Autres services en ligne 

Le site TeleRc propose également différents outils pour mieux s’approprier ce dispositif :

- simulation permettant de connaitre les délais de rétractation et d'homologation ;

- estimation du montant de l'indemnité de rupture.

 

La DREETS dispose d’un délai d’instruction de 15 jours ouvrables, à compter de la réception de la demande, pour s’assurer du respect des conditions fixées par la loi et de la liberté de consentement des parties. À défaut de notification dans ce délai, l’homologation est réputée acquise et l’autorité administrative est dessaisie (art. L. 1237-14).

L’homologation peut être refusée pour l’un ou l’autre de ces motifs : non-respect des règles de l'assistance, indemnité de rupture conventionnelle inférieure au minimum, non-respect du délai de rétractation, erreurs de procédure, absence de liberté de consentement.

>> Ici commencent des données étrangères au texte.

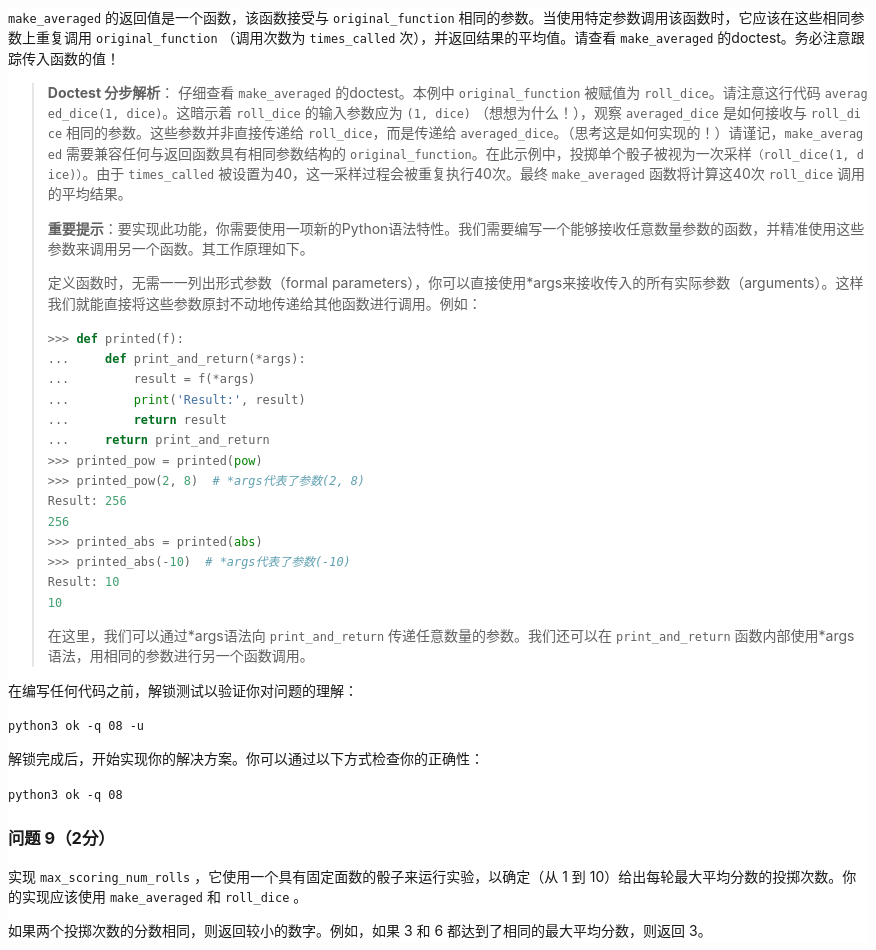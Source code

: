 `make_averaged` 的返回值是一个函数，该函数接受与 `original_function` 相同的参数。当使用特定参数调用该函数时，它应该在这些相同参数上重复调用 `original_function` （调用次数为 `times_called` 次），并返回结果的平均值。请查看 `make_averaged` 的doctest。务必注意跟踪传入函数的值！

> **Doctest 分步解析**： 仔细查看 `make_averaged` 的doctest。本例中 `original_function` 被赋值为 `roll_dice`。请注意这行代码 `averaged_dice(1, dice)`。这暗示着 `roll_dice` 的输入参数应为 `(1, dice)` （想想为什么！），观察 `averaged_dice` 是如何接收与 `roll_dice` 相同的参数。这些参数并非直接传递给 `roll_dice`，而是传递给 `averaged_dice`。（思考这是如何实现的！）请谨记，`make_averaged` 需要兼容任何与返回函数具有相同参数结构的 `original_function`。在此示例中，投掷单个骰子被视为一次采样`（roll_dice(1, dice)）`。由于 `times_called` 被设置为40，这一采样过程会被重复执行40次。最终 `make_averaged` 函数将计算这40次 `roll_dice` 调用的平均结果。
>
> 
>
> **重要提示**：要实现此功能，你需要使用一项新的Python语法特性。我们需要编写一个能够接收任意数量参数的函数，并精准使用这些参数来调用另一个函数。其工作原理如下。
>
> 定义函数时，无需一一列出形式参数（formal parameters），你可以直接使用\*args来接收传入的所有实际参数（arguments）。这样我们就能直接将这些参数原封不动地传递给其他函数进行调用。例如：
>
> ```python
> >>> def printed(f):
> ...     def print_and_return(*args):
> ...         result = f(*args)
> ...         print('Result:', result)
> ...         return result
> ...     return print_and_return
> >>> printed_pow = printed(pow)
> >>> printed_pow(2, 8)  # *args代表了参数(2, 8)
> Result: 256
> 256
> >>> printed_abs = printed(abs)
> >>> printed_abs(-10)  # *args代表了参数(-10)
> Result: 10
> 10
> ```
>
> 在这里，我们可以通过\*args语法向 `print_and_return` 传递任意数量的参数。我们还可以在 `print_and_return` 函数内部使用\*args语法，用相同的参数进行另一个函数调用。

在编写任何代码之前，解锁测试以验证你对问题的理解：

```shell
python3 ok -q 08 -u
```

解锁完成后，开始实现你的解决方案。你可以通过以下方式检查你的正确性：

```shell
python3 ok -q 08
```



### 问题 9（2分）

实现 `max_scoring_num_rolls` ，它使用一个具有固定面数的骰子来运行实验，以确定（从 1 到 10）给出每轮最大平均分数的投掷次数。你的实现应该使用 `make_averaged` 和 `roll_dice` 。

如果两个投掷次数的分数相同，则返回较小的数字。例如，如果 3 和 6 都达到了相同的最大平均分数，则返回 3。
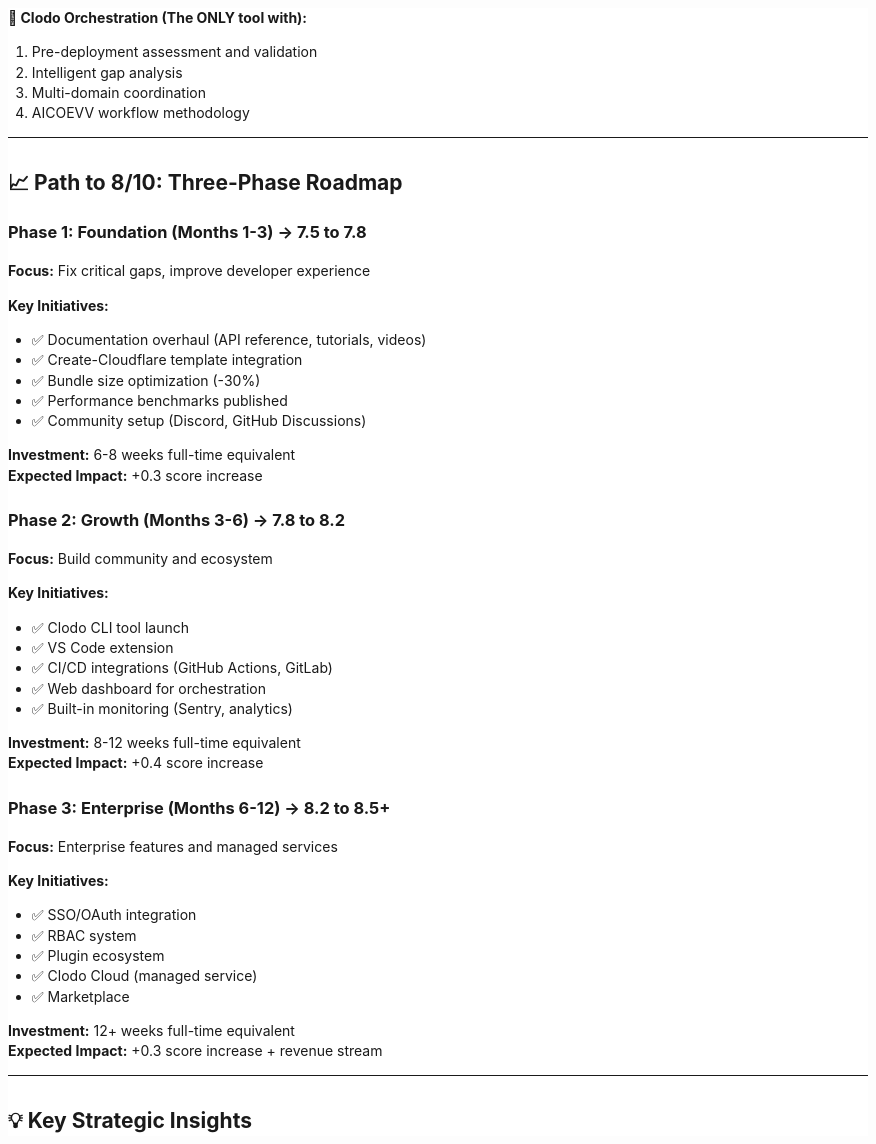 **🎯 Clodo Orchestration (The ONLY tool with):**
1. Pre-deployment assessment and validation
2. Intelligent gap analysis
3. Multi-domain coordination
4. AICOEVV workflow methodology

---

## 📈 Path to 8/10: Three-Phase Roadmap

### Phase 1: Foundation (Months 1-3) → 7.5 to 7.8
**Focus:** Fix critical gaps, improve developer experience

**Key Initiatives:**
- ✅ Documentation overhaul (API reference, tutorials, videos)
- ✅ Create-Cloudflare template integration
- ✅ Bundle size optimization (-30%)
- ✅ Performance benchmarks published
- ✅ Community setup (Discord, GitHub Discussions)

**Investment:** 6-8 weeks full-time equivalent  
**Expected Impact:** +0.3 score increase

### Phase 2: Growth (Months 3-6) → 7.8 to 8.2
**Focus:** Build community and ecosystem

**Key Initiatives:**
- ✅ Clodo CLI tool launch
- ✅ VS Code extension
- ✅ CI/CD integrations (GitHub Actions, GitLab)
- ✅ Web dashboard for orchestration
- ✅ Built-in monitoring (Sentry, analytics)

**Investment:** 8-12 weeks full-time equivalent  
**Expected Impact:** +0.4 score increase

### Phase 3: Enterprise (Months 6-12) → 8.2 to 8.5+
**Focus:** Enterprise features and managed services

**Key Initiatives:**
- ✅ SSO/OAuth integration
- ✅ RBAC system
- ✅ Plugin ecosystem
- ✅ Clodo Cloud (managed service)
- ✅ Marketplace

**Investment:** 12+ weeks full-time equivalent  
**Expected Impact:** +0.3 score increase + revenue stream

---

## 💡 Key Strategic Insights
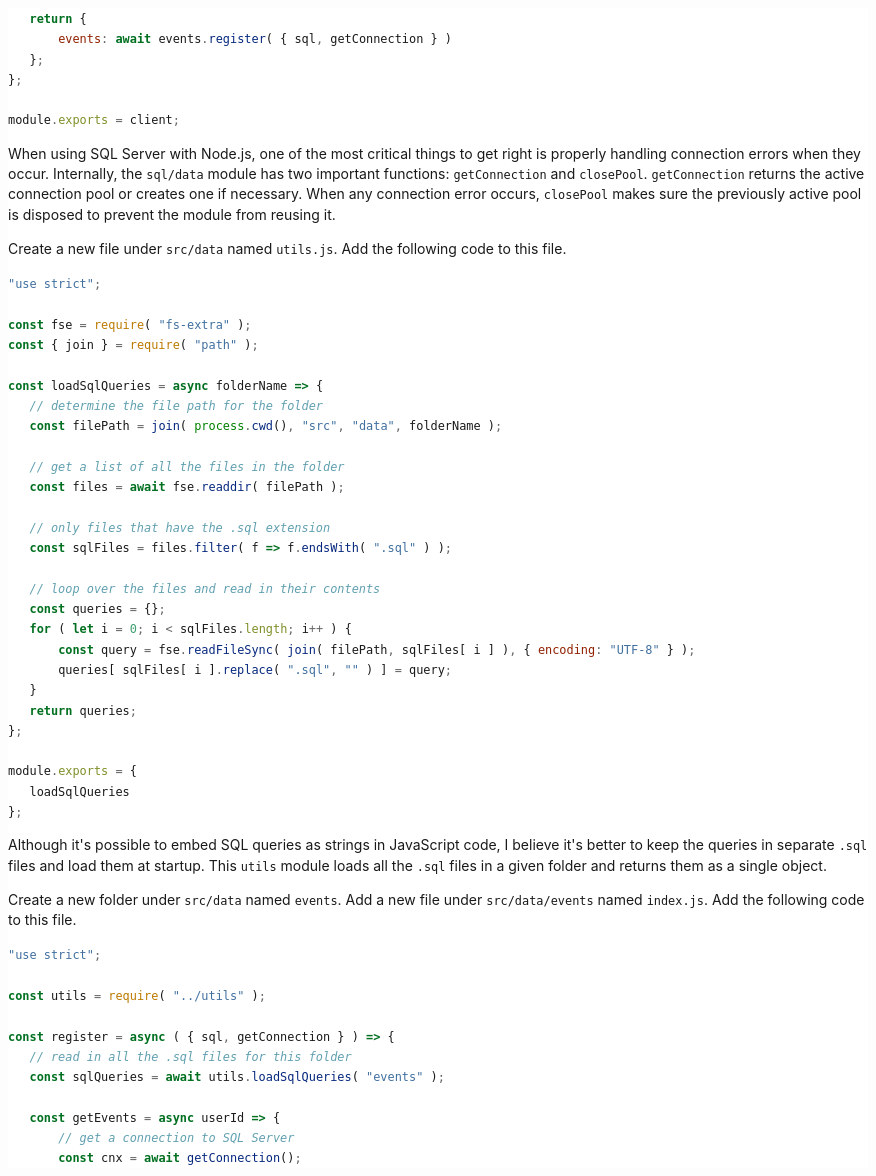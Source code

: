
 ```javascript
   return {
       events: await events.register( { sql, getConnection } )
   };
};

module.exports = client;
```

When using SQL Server with Node.js, one of the most critical things to get right is properly handling connection errors when they occur. Internally, the `sql/data` module has two important functions: `getConnection` and `closePool`. `getConnection` returns the active connection pool or creates one if necessary. When any connection error occurs, `closePool` makes sure the previously active pool is disposed to prevent the module from reusing it.

Create a new file under `src/data` named `utils.js`. Add the following code to this file.

```javascript
"use strict";

const fse = require( "fs-extra" );
const { join } = require( "path" );

const loadSqlQueries = async folderName => {
   // determine the file path for the folder
   const filePath = join( process.cwd(), "src", "data", folderName );

   // get a list of all the files in the folder
   const files = await fse.readdir( filePath );

   // only files that have the .sql extension
   const sqlFiles = files.filter( f => f.endsWith( ".sql" ) );

   // loop over the files and read in their contents
   const queries = {};
   for ( let i = 0; i < sqlFiles.length; i++ ) {
       const query = fse.readFileSync( join( filePath, sqlFiles[ i ] ), { encoding: "UTF-8" } );
       queries[ sqlFiles[ i ].replace( ".sql", "" ) ] = query;
   }
   return queries;
};

module.exports = {
   loadSqlQueries
};
```

Although it's possible to embed SQL queries as strings in JavaScript code, I believe it's better to keep the queries in separate `.sql` files and load them at startup. This `utils` module loads all the `.sql` files in a given folder and returns them as a single object.

Create a new folder under `src/data` named `events`. Add a new file under `src/data/events` named `index.js`. Add the following code to this file.

```javascript
"use strict";

const utils = require( "../utils" );

const register = async ( { sql, getConnection } ) => {
   // read in all the .sql files for this folder
   const sqlQueries = await utils.loadSqlQueries( "events" );

   const getEvents = async userId => {
       // get a connection to SQL Server
       const cnx = await getConnection();

```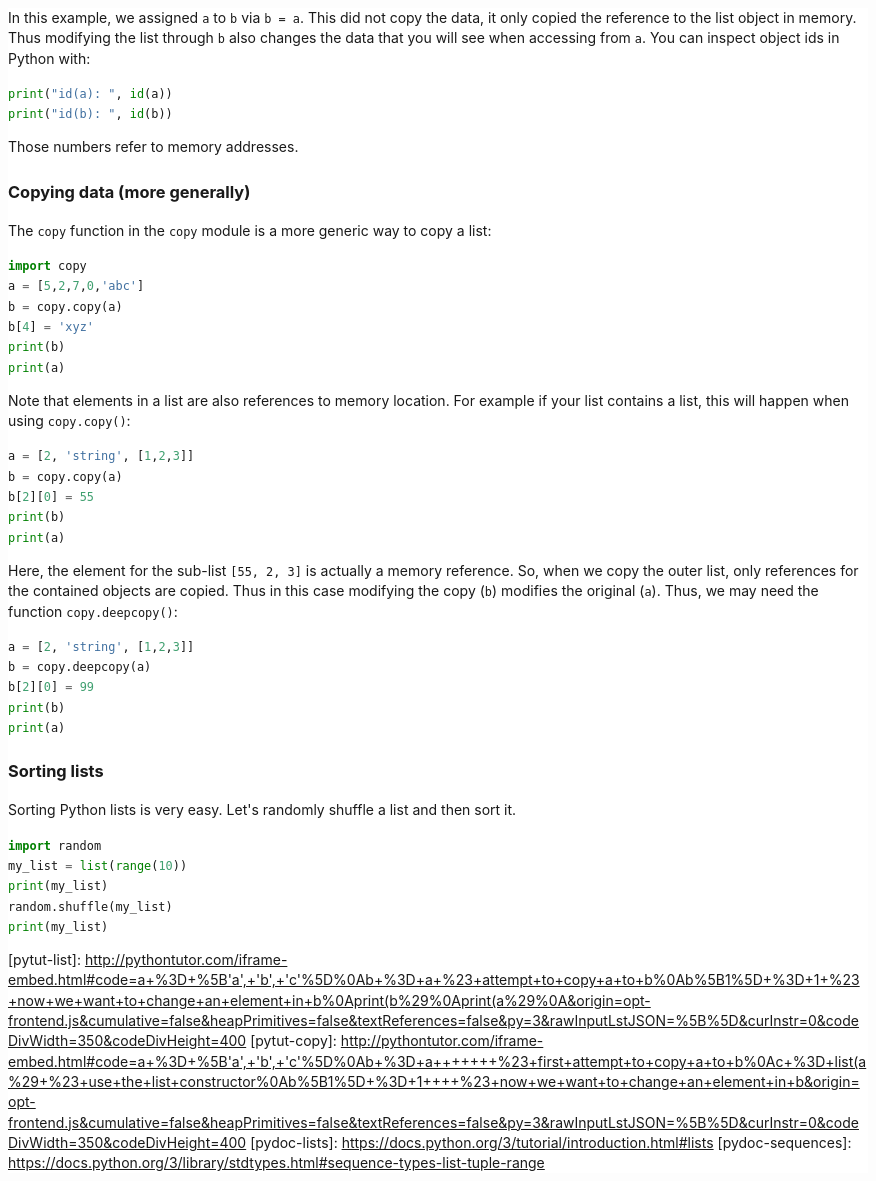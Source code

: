 In this example, we assigned `a` to `b` via `b = a`.  This did not copy the
data, it only copied the reference to the list object in memory.  Thus
modifying the list through `b` also changes the data that you will see when
accessing from `a`.  You can inspect object ids in Python with:

```python
print("id(a): ", id(a))
print("id(b): ", id(b))
```

Those numbers refer to memory addresses.

### Copying data (more generally)

The `copy` function in the `copy` module is a more generic way to copy a list:

```python
import copy
a = [5,2,7,0,'abc']
b = copy.copy(a)
b[4] = 'xyz'
print(b)
print(a)
```

Note that elements in a list are also references to memory location.  For
example if your list contains a list, this will happen when using `copy.copy()`:

```python
a = [2, 'string', [1,2,3]]
b = copy.copy(a)
b[2][0] = 55
print(b)
print(a)
```

Here, the element for the sub-list `[55, 2, 3]` is actually a memory reference.
So, when we copy the outer list, only references for the contained objects are
copied.  Thus in this case modifying the copy (`b`) modifies the original
(`a`).  Thus, we may need the function `copy.deepcopy()`:

```python
a = [2, 'string', [1,2,3]]
b = copy.deepcopy(a)
b[2][0] = 99
print(b)
print(a)
```

### Sorting lists

Sorting Python lists is very easy.  Let's randomly shuffle a list and then sort
it.

```python
import random
my_list = list(range(10))
print(my_list)
random.shuffle(my_list)
print(my_list)
```


[pytut-list]: http://pythontutor.com/iframe-embed.html#code=a+%3D+%5B'a',+'b',+'c'%5D%0Ab+%3D+a+%23+attempt+to+copy+a+to+b%0Ab%5B1%5D+%3D+1+%23+now+we+want+to+change+an+element+in+b%0Aprint(b%29%0Aprint(a%29%0A&origin=opt-frontend.js&cumulative=false&heapPrimitives=false&textReferences=false&py=3&rawInputLstJSON=%5B%5D&curInstr=0&codeDivWidth=350&codeDivHeight=400
[pytut-copy]: http://pythontutor.com/iframe-embed.html#code=a+%3D+%5B'a',+'b',+'c'%5D%0Ab+%3D+a+++++++%23+first+attempt+to+copy+a+to+b%0Ac+%3D+list(a%29+%23+use+the+list+constructor%0Ab%5B1%5D+%3D+1++++%23+now+we+want+to+change+an+element+in+b&origin=opt-frontend.js&cumulative=false&heapPrimitives=false&textReferences=false&py=3&rawInputLstJSON=%5B%5D&curInstr=0&codeDivWidth=350&codeDivHeight=400
[pydoc-lists]: https://docs.python.org/3/tutorial/introduction.html#lists
[pydoc-sequences]: https://docs.python.org/3/library/stdtypes.html#sequence-types-list-tuple-range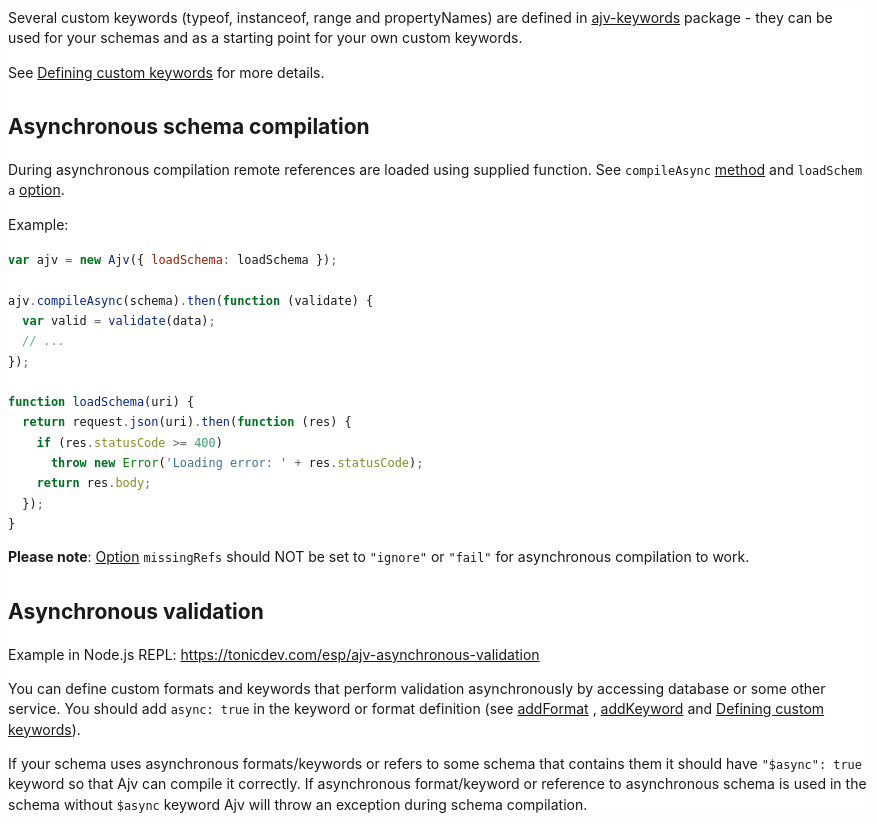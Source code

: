 Several custom keywords (typeof, instanceof, range and propertyNames) are defined
in [ajv-keywords](https://github.com/ajv-validator/ajv-keywords) package - they can be used for your schemas and as a
starting point for your own custom keywords.

See [Defining custom keywords](https://github.com/ajv-validator/ajv/blob/master/CUSTOM.md) for more details.

## Asynchronous schema compilation

During asynchronous compilation remote references are loaded using supplied function.
See `compileAsync` [method](#api-compileAsync) and `loadSchema` [option](#options).

Example:

```javascript
var ajv = new Ajv({ loadSchema: loadSchema });

ajv.compileAsync(schema).then(function (validate) {
  var valid = validate(data);
  // ...
});

function loadSchema(uri) {
  return request.json(uri).then(function (res) {
    if (res.statusCode >= 400)
      throw new Error('Loading error: ' + res.statusCode);
    return res.body;
  });
}
```

__Please note__: [Option](#options) `missingRefs` should NOT be set to `"ignore"` or `"fail"` for asynchronous
compilation to work.

## Asynchronous validation

Example in Node.js REPL: https://tonicdev.com/esp/ajv-asynchronous-validation

You can define custom formats and keywords that perform validation asynchronously by accessing database or some other
service. You should add `async: true` in the keyword or format definition (see [addFormat](#api-addformat)
, [addKeyword](#api-addkeyword) and [Defining custom keywords](#defining-custom-keywords)).

If your schema uses asynchronous formats/keywords or refers to some schema that contains them it should
have `"$async": true` keyword so that Ajv can compile it correctly. If asynchronous format/keyword or reference to
asynchronous schema is used in the schema without `$async` keyword Ajv will throw an exception during schema
compilation.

La validité de la convention est subordonnée à son homologation (art. L. 1237-14). Si l’autorité administrative, dans le délai qui lui est imparti, refuse cette homologation, la convention sera nulle et de nul effet entre les parties, qui resteront donc liées par le contrat de travail en vigueur.

Litiges

Tout litige concernant la convention, l'homologation ou le refus d’homologation relève de la compétence des prud'hommes, à l'exclusion de tout autre recours contentieux ou administratif (sauf pour les salariés protégés, voir précisions ci-après). Le recours doit être formé, à peine d'irrecevabilité, avant l'expiration d'un délai de 12 mois à compter de la date d'homologation de la convention (art. L. 1237-14). Toutefois, une fraude dans le recours à la rupture conventionnelle aura pour effet de reporter le point de départ de ce délai de prescription au jour où celui qui l'invoque en a eu connaissance (arrêt de la Cour de cassation du 22.06.2016).